Our research on affine invariants concentrated on finalizing the formulation of the multiscale framework and expanding the variety of the related image transformations. The methodology of the presented framework is provided by the idea of combining novel image transformation to the existing feature extractors in both recognition and registration, which enables us to effectively multiply the number of output features of the original methods. A major advantage in the approach is also the possibility to use one transformation in combination with many different feature extractors, enabling a generic use of the developed techniques. The results presented in the affine case hold great promise for generalization to cover other distortions as well.

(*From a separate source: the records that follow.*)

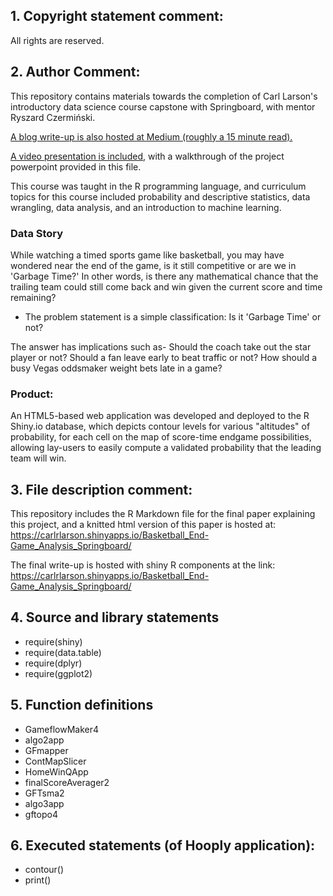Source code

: <h2>1. Copyright statement comment:</h2> 

All rights are reserved.

<h2>2. Author Comment:</h2>

This repository contains materials towards the completion of Carl Larson's introductory data science course capstone with Springboard, with mentor Ryszard Czermiński. 

<a href="https://medium.com/@premiumwordsmith/visualizing-basketball-end-games-c8fdd4d757e2">A blog write-up is also hosted at Medium (roughly a 15 minute read).</a> 

<a href="https://youtu.be/mi9f62sXySA">A video presentation is included,</a> with a walkthrough of the project powerpoint provided in this file. 

This course was taught in the R programming language, and curriculum topics for this course included probability and descriptive statistics, data wrangling, data analysis, and an introduction to machine learning. 

<h3>Data Story</h3> While watching a timed sports game like basketball, you may have wondered near the end of the game, is it still competitive or are we in 'Garbage Time?' In other words, is there any mathematical chance that the trailing team could still come back and win given the current score and time remaining? 

- The problem statement is a simple classification: Is it 'Garbage Time' or not? 

The answer has implications such as- Should the coach take out the star player or not? Should a fan leave early to beat traffic or not? How should a busy Vegas oddsmaker weight bets late in a game? 

<h3>Product:</h3>

An HTML5-based web application was developed and deployed to the R Shiny.io database, which depicts contour levels for various "altitudes" of probability, for each cell on the map of score-time endgame possibilities, allowing lay-users to easily compute a validated probability that the leading team will win. 

<h2>3. File description comment:</h2> 

This repository includes the R Markdown file for the final paper explaining this project, and a knitted html version of this paper is hosted at: https://carlrlarson.shinyapps.io/Basketball_End-Game_Analysis_Springboard/

The final write-up is hosted with shiny R components at the link: https://carlrlarson.shinyapps.io/Basketball_End-Game_Analysis_Springboard/

<h2>4. Source and library statements</h2>

- require(shiny)
- require(data.table)
- require(dplyr)
- require(ggplot2)

<h2>5. Function definitions</h2>

- GameflowMaker4
- algo2app
- GFmapper
- ContMapSlicer
- HomeWinQApp
- finalScoreAverager2
- GFTsma2
- algo3app
- gftopo4
  
<h2>6. Executed statements (of Hooply application):</h2>
  
- contour()
- print()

In many practical situations, where imaging conditions are not ideal, the images captured are degraded by blur due to motion of the camera or the lens system being out of focus. This problem has been addressed in our research on blur invariant pattern recognition and image registration. The frequency domain invariant features developed in our group are insensitive to centrally symmetric blur, including linear motion and out of focus blur. In our recent work, the blur invariant phase correlation (BIPC) method has been extended to images that are also subject to rotation, scaling and translation. Similar methodology has been used for object recognition purposes as well. Our latest achievement was to broaden the method for affine invariance. In all these cases, our methods have outperformed the blur moment invariants that are the only previously known approach to deal with image blurring in object recognition and image registration.
Another problem related to common acquisition devices is that they are not able to capture the entire dynamic range that natural scenes often exhibit. High Dynamic Range Imaging (HDRI) techniques try to recover the radiance at each pixel location by merging a sequence of images taken with different exposure times. However, results are often spoiled by the presence of moving objects that cause ghosting artifacts in the output image. A new ghost-removal approach has been developed in order to make HDR acquisition of non-static scenes more feasible. The proposed method proved to be fairly robust and work better than existing algorithms in many circumstances.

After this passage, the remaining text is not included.